IV. WRITTEN CAFETERIA PLAN AMENDMENT
A cafeteria plan offering a health FSA must be amended to set forth the $2,500 limit (or, at the employer’s option, a lower limit specified in the plan). Cafeteria plan amendments may be effective only prospectively. See Prop.Treas. Reg. § 1.125-1(c). Notwithstanding this rule against retroactive amendments, an amendment to conform a cafeteria plan to the requirements of § 125(i) that is adopted on or before December 31, 2014, may be made effective retroactively, provided that the cafeteria plan operates in accordance with the requirements of § 125(i) (including the guidance under this notice) for plan years beginning after December 31, 2012. This amendment to the written cafeteria plan may be expressed as a maximum dollar amount or by another method of determining the maximum dollar amount of salary reduction contributions to a health FSA, but in no case may the plan permit a participant to make salary reduction contributions, for a plan year beginning after December 31, 2012, exceeding the $2,500 limit.

V. EXAMPLES
The rules of this notice are illustrated by the following examples. For all examples, it is assumed that the cafeteria plan otherwise satisfies all of the requirements of § 125 and the proposed regulations, and that the employer is not a member of a controlled group or affiliated service group.

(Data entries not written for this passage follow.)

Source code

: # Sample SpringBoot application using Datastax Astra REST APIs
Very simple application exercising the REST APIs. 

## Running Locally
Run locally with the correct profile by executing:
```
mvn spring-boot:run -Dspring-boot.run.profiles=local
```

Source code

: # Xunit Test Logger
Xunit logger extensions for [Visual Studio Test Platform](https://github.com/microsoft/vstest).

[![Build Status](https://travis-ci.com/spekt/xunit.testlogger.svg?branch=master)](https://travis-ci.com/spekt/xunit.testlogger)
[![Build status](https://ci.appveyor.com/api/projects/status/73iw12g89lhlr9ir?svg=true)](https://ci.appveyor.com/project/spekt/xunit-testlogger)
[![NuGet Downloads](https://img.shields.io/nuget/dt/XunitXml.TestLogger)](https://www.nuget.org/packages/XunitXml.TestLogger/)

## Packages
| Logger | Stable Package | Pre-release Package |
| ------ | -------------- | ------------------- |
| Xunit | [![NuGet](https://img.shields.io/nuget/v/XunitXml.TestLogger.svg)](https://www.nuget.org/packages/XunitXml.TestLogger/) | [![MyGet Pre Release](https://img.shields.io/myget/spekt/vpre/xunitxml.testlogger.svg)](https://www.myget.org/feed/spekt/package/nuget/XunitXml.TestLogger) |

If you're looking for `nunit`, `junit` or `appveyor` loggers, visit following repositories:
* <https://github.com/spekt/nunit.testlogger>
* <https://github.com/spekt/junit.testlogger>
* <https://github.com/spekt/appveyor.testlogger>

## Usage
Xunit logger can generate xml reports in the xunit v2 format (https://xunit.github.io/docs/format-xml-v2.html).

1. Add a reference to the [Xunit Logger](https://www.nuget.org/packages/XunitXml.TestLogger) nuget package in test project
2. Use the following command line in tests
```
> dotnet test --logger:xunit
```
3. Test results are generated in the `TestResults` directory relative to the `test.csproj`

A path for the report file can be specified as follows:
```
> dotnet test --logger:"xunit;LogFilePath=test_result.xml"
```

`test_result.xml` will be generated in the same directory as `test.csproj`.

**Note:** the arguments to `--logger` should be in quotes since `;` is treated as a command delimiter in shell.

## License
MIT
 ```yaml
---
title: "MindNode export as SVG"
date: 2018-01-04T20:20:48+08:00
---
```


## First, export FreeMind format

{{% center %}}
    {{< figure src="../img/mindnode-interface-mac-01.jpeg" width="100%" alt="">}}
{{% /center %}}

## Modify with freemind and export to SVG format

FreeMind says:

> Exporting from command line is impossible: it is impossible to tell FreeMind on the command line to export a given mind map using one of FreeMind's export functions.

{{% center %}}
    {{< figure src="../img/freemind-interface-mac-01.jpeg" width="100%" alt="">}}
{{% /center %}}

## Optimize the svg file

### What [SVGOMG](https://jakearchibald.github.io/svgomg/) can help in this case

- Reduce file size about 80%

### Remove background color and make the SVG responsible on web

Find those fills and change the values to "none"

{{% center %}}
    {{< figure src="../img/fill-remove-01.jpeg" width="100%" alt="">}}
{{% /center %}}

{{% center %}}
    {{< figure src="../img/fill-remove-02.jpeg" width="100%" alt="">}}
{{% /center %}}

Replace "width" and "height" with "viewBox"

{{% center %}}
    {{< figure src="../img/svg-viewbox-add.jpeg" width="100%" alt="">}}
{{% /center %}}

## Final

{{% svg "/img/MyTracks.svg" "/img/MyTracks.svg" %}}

Example 1. (i) Employer W offers a calendar year cafeteria plan including a health FSA. Employer W amends its written cafeteria plan by December 31, 2014, to provide that, effective for the plan year beginning on January 1, 2013, employee salary reduction contributions to a health FSA are limited to $2,500 (as indexed for inflation).
(ii) Employer W’s written cafeteria plan satisfies the requirements of § 125(i).
Example 2. (i) Employer X offers a calendar year cafeteria plan including a health FSA with a grace period of two months and 15 days that complies with Notice 2005-42 and the proposed regulations. Effective for the 2012 plan year, the written plan provides that employee salary reduction contributions for the health FSA are limited to $5,000. Effective for the 2013 plan year, the written plan provides that employee salary reduction contributions to the health FSA are limited to $2,500 (as indexed for inflation). Some employees have unused amounts from their 2012 health FSA salary reduction contributions that remain available during the grace period in the first two months and 15 days of 2013.
(ii) The availability during the grace period of amounts attributable to 2012 health FSA salary reduction contributions does not cause Employer X’s cafeteria plan to fail to satisfy the $2,500 limit.

VI. EFFECTIVE DATES
Under the guidance provided in this notice, section 125(i) applies to plan years beginning after December 31, 2012. Indexing of the $2,500 limit applies to plan years beginning after December 31, 2013.